V. JANVIER, Adjoint Administratif faisant fonction de Greffier.
DÉBATS :
A l’audience publique du 20 novembre 2025
Le Président a, à l’issue des débats, avisé les parties présentes, ou régulièrement représentées, que le jugement serait rendu le 20 JANVIER 2026.
JUGEMENT :
Prononcé publiquement et par mise à disposition au greffe le 20 janvier 2026 par Laurent BROCHARD, Vice-Président, chargé des contentieux de la protection, qui a signé le jugement avec la greffière.
N° RG 25/00641 – N° Portalis DB2M-W-B7J-D4UG
EXPOSÉ DU LITIGE
Par contrat de location en date du 1er avril 2010, la société civile immobilière ATY a donné à bail à Monsieur, [X], [E] un logement situé, [Adresse 3], moyennant le paiement à terme à échoir d’un loyer mensuel révisable de 300 euros.
Par acte de commissaire de justice délivré à personne le 24 juillet 2024 puis le 28 août 2025 à personne, la société civile immobilière ATY a fait assigner Monsieur, [X], [E], au bénéfice de l’exécution provisoire de plein droit en :
— prononcé de la résiliation du contrat de bail,
— expulsion du locataire et de tout occupant de son chef, si besoin est avec le concours de la force publique et d’un serrurier, conformément aux dispositions des articles L.411-1, L.412-1, L.412-2 et suivants et L.433-1 et suivants du code des procédures civiles d’exécution,
— paiement de la somme de 6.697,45 euros, au titre des loyers et charges échus impayés selon décompte arrêté au 11 octobre 2024, outre les intérêts légaux à compter de la date de l’assignation,
— paiement d’une indemnité d’occupation mensuelle égale au montant du loyer révisé à compter du 12 octobre 2024 jusqu’à complète libération des lieux,
— paiement d’une somme de 800 euros au titre de l’article 700 du code de procédure civile, avec intérêts aux taux légal à compter du jugement à intervenir,
et condamnation du défendeur aux dépens.
La société civile immobilière ATY et Monsieur, [X], [E] ont été initialement convoqués sur l’initiative du greffe, par lettre recommandée avec demande d’avis de réception, à l’audience du 17 avril 2025. La société civile immobilière ATY n’a pas comparu et ne s’est pas fait représenter.
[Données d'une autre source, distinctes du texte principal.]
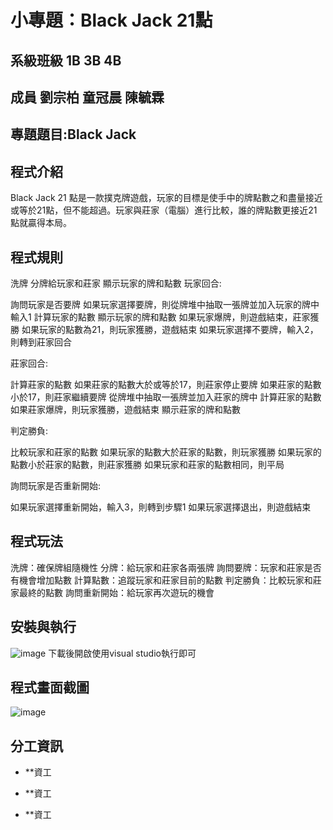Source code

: # 小專題：Black Jack 21點

## 系級班級 1B 3B 4B

## 成員 劉宗柏 童冠晨 陳毓霖

## 專題題目:Black Jack
## 程式介紹
Black Jack 21 點是一款撲克牌遊戲，玩家的目標是使手中的牌點數之和盡量接近或等於21點，但不能超過。玩家與莊家（電腦）進行比較，誰的牌點數更接近21點就贏得本局。

## 程式規則

洗牌
分牌給玩家和莊家
顯示玩家的牌和點數
玩家回合:

詢問玩家是否要牌
如果玩家選擇要牌，則從牌堆中抽取一張牌並加入玩家的牌中  輸入1
計算玩家的點數
顯示玩家的牌和點數
如果玩家爆牌，則遊戲結束，莊家獲勝
如果玩家的點數為21，則玩家獲勝，遊戲結束
如果玩家選擇不要牌，輸入2，則轉到莊家回合

莊家回合:

計算莊家的點數
如果莊家的點數大於或等於17，則莊家停止要牌
如果莊家的點數小於17，則莊家繼續要牌
從牌堆中抽取一張牌並加入莊家的牌中
計算莊家的點數
如果莊家爆牌，則玩家獲勝，遊戲結束
顯示莊家的牌和點數

判定勝負:

比較玩家和莊家的點數
如果玩家的點數大於莊家的點數，則玩家獲勝
如果玩家的點數小於莊家的點數，則莊家獲勝
如果玩家和莊家的點數相同，則平局

詢問玩家是否重新開始:

如果玩家選擇重新開始，輸入3，則轉到步驟1
如果玩家選擇退出，則遊戲結束

## 程式玩法
洗牌：確保牌組隨機性
分牌：給玩家和莊家各兩張牌
詢問要牌：玩家和莊家是否有機會增加點數
計算點數：追蹤玩家和莊家目前的點數
判定勝負：比較玩家和莊家最終的點數
詢問重新開始：給玩家再次遊玩的機會

## 安裝與執行
![image](https://github.com/andyjkjk/Black-jack/assets/127190935/867a2c2f-5372-4694-b902-4817789501d0)
下載後開啟使用visual studio執行即可


## 程式畫面截圖
![image](https://github.com/andyjkjk/Black-jack/assets/127190935/8c892c79-da30-4297-b028-befcfc610f1b)


## 分工資訊
- **資工

- **資工

- **資工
Le juge des contentieux de la protection, statuant publiquement, a déclaré la citation caduque et constaté l’extinction de l’instance.
Par courrier électronique reçu le 22 mai 2025, la société civile immobilière ATY a sollicité le relevé de la caducité. La déclaration de caducité a été rapportée conformément à l’article 468 du code de procédure civile.
La société civile immobilière ATY et Monsieur, [X], [E] ont été convoqués sur l’initiative du greffe, par lettre recommandée avec demande d’avis de réception, à une nouvelle audience le 18 septembre 2025. La convocation adressée à Monsieur, [X], [E] a été retournée au secrétariat greffe du tribunal. La société civile immobilière ATY a procédé à la citation de Monsieur, [X], [E] par acte de commissaire de justice le 28 août 2025.
L’affaire a été renvoyée à l’audience du 20 novembre 2025.
A l’audience du 20 novembre 2025, la société civile immobilière ATY a comparu, représentée par Monsieur, [O], [L] et Monsieur, [C], [S], ses gérants. Elle a maintenu oralement ses demandes en sollicitant notamment le paiement de sa créance actualisée d’un montant de 8.277,74 euros, terme de novembre 2025 inclus.
Monsieur, [X], [E] a comparu. Il a reconnu le principe et le montant de la dette, tout en indiquant avoir pris contact avec une assistante sociale.
MOTIFS DE LA DÉCISION
Sur la recevabilité
Conformément à l’article 24 de la loi du 06 juillet 1989 pris dans sa rédaction antérieure à la loi du 27 juillet 2023, l’assignation aux fins de constat de la résiliation du bail a été notifiée, à la diligence de l’Huissier de Justice, à la Préfecture par lettre recommandée du 12 février 2025, soit deux mois avant l’audience.
Par application de l’article 24 II de la loi du 6 juillet 1989 issu de la loi ALUR du 24 mars 2014, à compter du 1er janvier 2015, les bailleurs personnes morales, autres que les sociétés civiles constituées exclusivement entre parents et alliés jusqu’au quatrième degré inclus ne peuvent faire délivrer sous peine d’irrecevabilité une assignation aux fins de constat de résiliation du bail avant l’expiration d’un délai de deux mois suivant la saisine de la commission de coordination des actions de prévention des expulsions locatives prévue à l’article 7-2 de la loi du 31 mai 1990 ; cette saisine est réputée constituée lorsque persiste une situation d’impayés, préalablement signalée dans les conditions réglementaires aux organismes payeurs des aides au logement en vue d’assurer le maintien du versement des aides mentionnées à l’article L351-2 du code de la construction et de l’habitation ainsi qu’ aux articles L542-1 et L831-1 du code de la sécurité sociale.
En l’espèce, la situation de la locataire a été signalée à la CCAPEX dès le 31 juillet 2024.
La demande en justice est donc recevable.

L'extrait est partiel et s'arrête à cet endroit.